(Beginning of Input data)
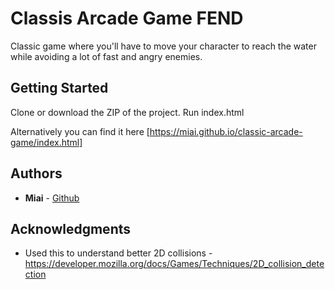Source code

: # Classis Arcade Game FEND

Classic game where you'll have to move your character to reach the water while avoiding a lot of fast and angry enemies.

## Getting Started

Clone or download the ZIP of the project.
Run index.html

Alternatively you can find it here [https://miai.github.io/classic-arcade-game/index.html]

## Authors

* **Miai** - [Github](https://github.com/miai)


## Acknowledgments

* Used this to understand better 2D collisions - https://developer.mozilla.org/docs/Games/Techniques/2D_collision_detection


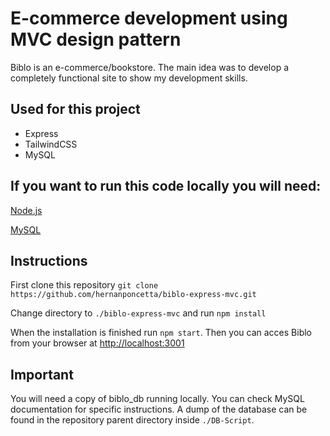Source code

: # E-commerce development using MVC design pattern

Biblo is an e-commerce/bookstore. The main idea was to develop a completely functional site to show my development skills.

## Used for this project

- Express
- TailwindCSS
- MySQL

## If you want to run this code locally you will need:

[Node.js](https://nodejs.org/es/)

[MySQL](https://dev.mysql.com/downloads/mysql/)

## Instructions

First clone this repository `git clone https://github.com/hernanponcetta/biblo-express-mvc.git`

Change directory to `./biblo-express-mvc` and run `npm install`

When the installation is finished run `npm start`. Then you can acces Biblo from your browser at <http://localhost:3001>

## Important

You will need a copy of biblo_db running locally. You can check MySQL documentation for specific instructions. A dump of the database can be found in the repository parent directory inside `./DB-Script`.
(End of Input data)
Instructions for the task: In the listing, find every line with the word "miai" and return it.

Result of this task:
Alternatively you can find it here [https://miai.github.io/classic-arcade-game/index.html]
* **Miai** - [Github](https://github.com/miai)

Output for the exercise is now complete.